QUICK TIPS ON HYDRATION

Dehydration – lack of fluids increasing the chance of heat injury.

Hyponatremia – too much water intake leading to dilution of salt in the body

Risk Factors For Hyponatremia
Sustained activity greater than 4 hours
Excessive water intake 1 to 2 days before event
Taking medications such as ibuprofen or naproxen
Certain prescription medications
Female gender

Symptoms of Both
Swelling and tightness of the hands and feet
Fatigue, weakness
Light-headedness and dizziness
Cramps and muscle spasms
Nausea, vomiting
Headache
Muscle aches
Bizarre behavior, combativeness, hallucinations
Seizures
Coma
Death

Prevention
Determine your “sweat genetics” – weigh yourself before and after an hour of intense exercise. For every pound lost, replace with 16 ounces of fluid per hour of your event. You may need to adjust this with weather conditions.
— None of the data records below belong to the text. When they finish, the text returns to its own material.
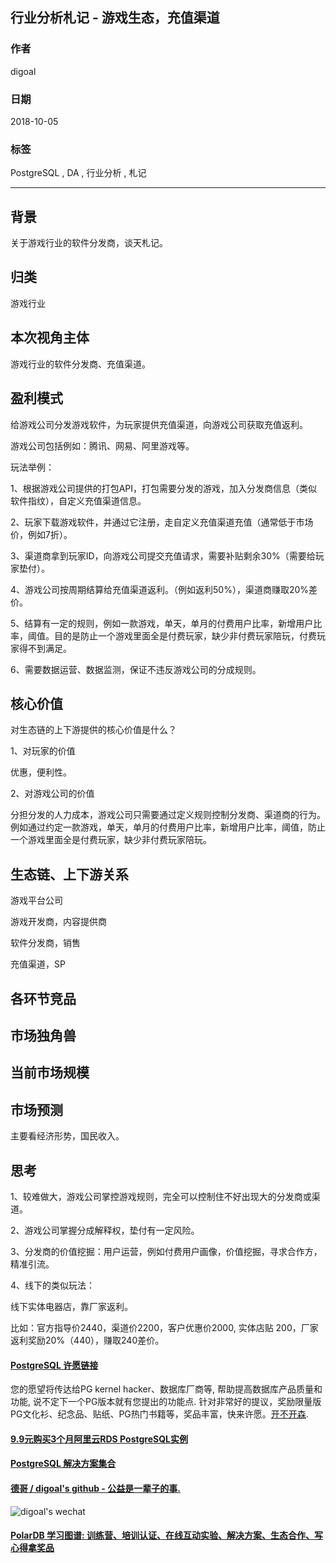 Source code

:## 行业分析札记 - 游戏生态，充值渠道   
                                                                     
### 作者                                                                     
digoal                                                                     
                                                                     
### 日期                                                                     
2018-10-05                                                                   
                                                                     
### 标签                                                                     
PostgreSQL , DA , 行业分析 , 札记   
                                                                     
----                                                                     
                                                                     
## 背景   
关于游戏行业的软件分发商，谈天札记。  
  
## 归类  
游戏行业  
  
## 本次视角主体  
游戏行业的软件分发商、充值渠道。  
  
## 盈利模式  
给游戏公司分发游戏软件，为玩家提供充值渠道，向游戏公司获取充值返利。  
  
游戏公司包括例如：腾讯、网易、阿里游戏等。  
  
玩法举例：  
  
1、根据游戏公司提供的打包API，打包需要分发的游戏，加入分发商信息（类似软件指纹），自定义充值渠道信息。   
  
2、玩家下载游戏软件，并通过它注册，走自定义充值渠道充值（通常低于市场价，例如7折）。   
  
3、渠道商拿到玩家ID，向游戏公司提交充值请求，需要补贴剩余30%（需要给玩家垫付）。  
  
4、游戏公司按周期结算给充值渠道返利。（例如返利50%），渠道商赚取20%差价。  
  
5、结算有一定的规则，例如一款游戏，单天，单月的付费用户比率，新增用户比率，阈值。目的是防止一个游戏里面全是付费玩家，缺少非付费玩家陪玩，付费玩家得不到满足。  
  
6、需要数据运营、数据监测，保证不违反游戏公司的分成规则。  
  
## 核心价值  
对生态链的上下游提供的核心价值是什么？   
  
1、对玩家的价值  
  
优惠，便利性。  
  
2、对游戏公司的价值  
  
分担分发的人力成本，游戏公司只需要通过定义规则控制分发商、渠道商的行为。例如通过约定一款游戏，单天，单月的付费用户比率，新增用户比率，阈值，防止一个游戏里面全是付费玩家，缺少非付费玩家陪玩。  
  
## 生态链、上下游关系  
游戏平台公司  
  
游戏开发商，内容提供商  
  
软件分发商，销售  
  
充值渠道，SP   
  
## 各环节竞品  
  
## 市场独角兽  
  
## 当前市场规模  
  
## 市场预测  
主要看经济形势，国民收入。  
  
## 思考   
1、较难做大，游戏公司掌控游戏规则，完全可以控制住不好出现大的分发商或渠道。    
  
2、游戏公司掌握分成解释权，垫付有一定风险。    
  
3、分发商的价值挖掘：用户运营，例如付费用户画像，价值挖掘，寻求合作方，精准引流。    
  
4、线下的类似玩法：  
  
线下实体电器店，靠厂家返利。  
  
比如：官方指导价2440，渠道价2200，客户优惠价2000, 实体店贴 200，厂家返利奖励20%（440），赚取240差价。    
  
    
  
  
  
  
  
  
  
  
  
  
  
  
  
  
  
  
  
  
  
  
  
  
  
  
  
  
  
  
  
  
  
  
  
  
  
  
  
  
  
  
  
  
  
  
  
  
  
  
  
  
  
  
  
  
  
  
  
  
  
  
  
  
  
  
  
  
  
  
  
#### [PostgreSQL 许愿链接](https://github.com/digoal/blog/issues/76 "269ac3d1c492e938c0191101c7238216")
您的愿望将传达给PG kernel hacker、数据库厂商等, 帮助提高数据库产品质量和功能, 说不定下一个PG版本就有您提出的功能点. 针对非常好的提议，奖励限量版PG文化衫、纪念品、贴纸、PG热门书籍等，奖品丰富，快来许愿。[开不开森](https://github.com/digoal/blog/issues/76 "269ac3d1c492e938c0191101c7238216").  
  
  
#### [9.9元购买3个月阿里云RDS PostgreSQL实例](https://www.aliyun.com/database/postgresqlactivity "57258f76c37864c6e6d23383d05714ea")
  
  
#### [PostgreSQL 解决方案集合](https://yq.aliyun.com/topic/118 "40cff096e9ed7122c512b35d8561d9c8")
  
  
#### [德哥 / digoal's github - 公益是一辈子的事.](https://github.com/digoal/blog/blob/master/README.md "22709685feb7cab07d30f30387f0a9ae")
  
  
![digoal's wechat](../pic/digoal_weixin.jpg "f7ad92eeba24523fd47a6e1a0e691b59")
  
  
#### [PolarDB 学习图谱: 训练营、培训认证、在线互动实验、解决方案、生态合作、写心得拿奖品](https://www.aliyun.com/database/openpolardb/activity "8642f60e04ed0c814bf9cb9677976bd4")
Pay attention to thirst – if you are thirsty, you probably need to drink.

If exercising more than an hour, be sure to replace your sodium by increasing the salt in your diet a couple of days before your event and by using sports drinks that contain sodium.

Avoid salt tablets due to excessive sodium content.

Avoid nonsteroidal anti-inflammatory medications such as naproxen or ibuprofen before or during your race.

If you are on prescription medications, ask your doctor if any of your medications have an effect on the concentration of sodium in your body.

If during or after the race you begin to have any of the symptoms described, be sure to stop and seek medical attention.